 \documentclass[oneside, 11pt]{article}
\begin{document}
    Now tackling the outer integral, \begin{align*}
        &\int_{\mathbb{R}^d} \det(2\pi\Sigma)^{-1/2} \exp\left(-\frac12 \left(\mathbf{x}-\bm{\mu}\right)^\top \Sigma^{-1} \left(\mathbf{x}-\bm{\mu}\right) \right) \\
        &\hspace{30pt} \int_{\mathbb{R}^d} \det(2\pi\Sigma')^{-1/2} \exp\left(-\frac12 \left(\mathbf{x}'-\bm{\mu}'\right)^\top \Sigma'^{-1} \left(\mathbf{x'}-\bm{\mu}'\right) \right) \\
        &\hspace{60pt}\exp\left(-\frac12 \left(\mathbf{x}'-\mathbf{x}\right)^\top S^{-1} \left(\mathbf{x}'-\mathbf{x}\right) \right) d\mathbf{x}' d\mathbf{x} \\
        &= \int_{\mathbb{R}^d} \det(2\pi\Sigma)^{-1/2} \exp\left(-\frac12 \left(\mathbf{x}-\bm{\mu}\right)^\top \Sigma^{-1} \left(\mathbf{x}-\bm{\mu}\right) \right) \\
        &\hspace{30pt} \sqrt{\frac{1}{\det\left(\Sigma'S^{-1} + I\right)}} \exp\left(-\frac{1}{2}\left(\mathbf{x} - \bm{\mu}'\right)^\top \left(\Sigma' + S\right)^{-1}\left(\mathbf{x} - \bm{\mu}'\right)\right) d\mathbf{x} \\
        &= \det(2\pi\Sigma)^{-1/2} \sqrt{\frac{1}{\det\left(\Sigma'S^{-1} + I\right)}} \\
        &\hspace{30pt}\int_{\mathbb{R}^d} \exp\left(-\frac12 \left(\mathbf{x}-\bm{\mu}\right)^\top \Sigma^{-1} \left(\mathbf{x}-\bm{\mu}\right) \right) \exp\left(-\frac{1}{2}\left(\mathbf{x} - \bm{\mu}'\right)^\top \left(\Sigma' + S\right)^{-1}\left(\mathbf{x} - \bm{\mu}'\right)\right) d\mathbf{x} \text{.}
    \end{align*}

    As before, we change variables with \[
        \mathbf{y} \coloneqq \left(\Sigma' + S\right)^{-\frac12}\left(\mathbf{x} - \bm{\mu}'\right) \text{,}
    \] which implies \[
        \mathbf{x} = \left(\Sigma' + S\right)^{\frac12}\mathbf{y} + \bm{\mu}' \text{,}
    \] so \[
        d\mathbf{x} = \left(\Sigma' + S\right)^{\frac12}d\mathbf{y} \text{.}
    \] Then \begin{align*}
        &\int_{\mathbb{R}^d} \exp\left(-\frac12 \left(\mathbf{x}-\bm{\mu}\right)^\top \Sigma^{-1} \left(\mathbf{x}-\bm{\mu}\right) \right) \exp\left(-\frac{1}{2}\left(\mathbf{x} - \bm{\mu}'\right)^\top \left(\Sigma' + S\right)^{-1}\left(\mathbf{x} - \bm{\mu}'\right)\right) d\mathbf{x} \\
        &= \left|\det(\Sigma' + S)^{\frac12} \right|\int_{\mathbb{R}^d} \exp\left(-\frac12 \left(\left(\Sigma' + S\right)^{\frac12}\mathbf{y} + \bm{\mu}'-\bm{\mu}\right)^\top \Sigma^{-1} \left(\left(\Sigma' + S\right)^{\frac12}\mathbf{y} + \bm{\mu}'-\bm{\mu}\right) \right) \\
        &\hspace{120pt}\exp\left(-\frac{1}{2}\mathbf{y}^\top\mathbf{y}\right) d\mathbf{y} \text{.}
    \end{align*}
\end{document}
--------
Task instructions:
Copy from the entries above each line in which the string "begin" can be found.

Solution to the problem:
\begin{document}
    Now tackling the outer integral, \begin{align*}
    \] Then \begin{align*}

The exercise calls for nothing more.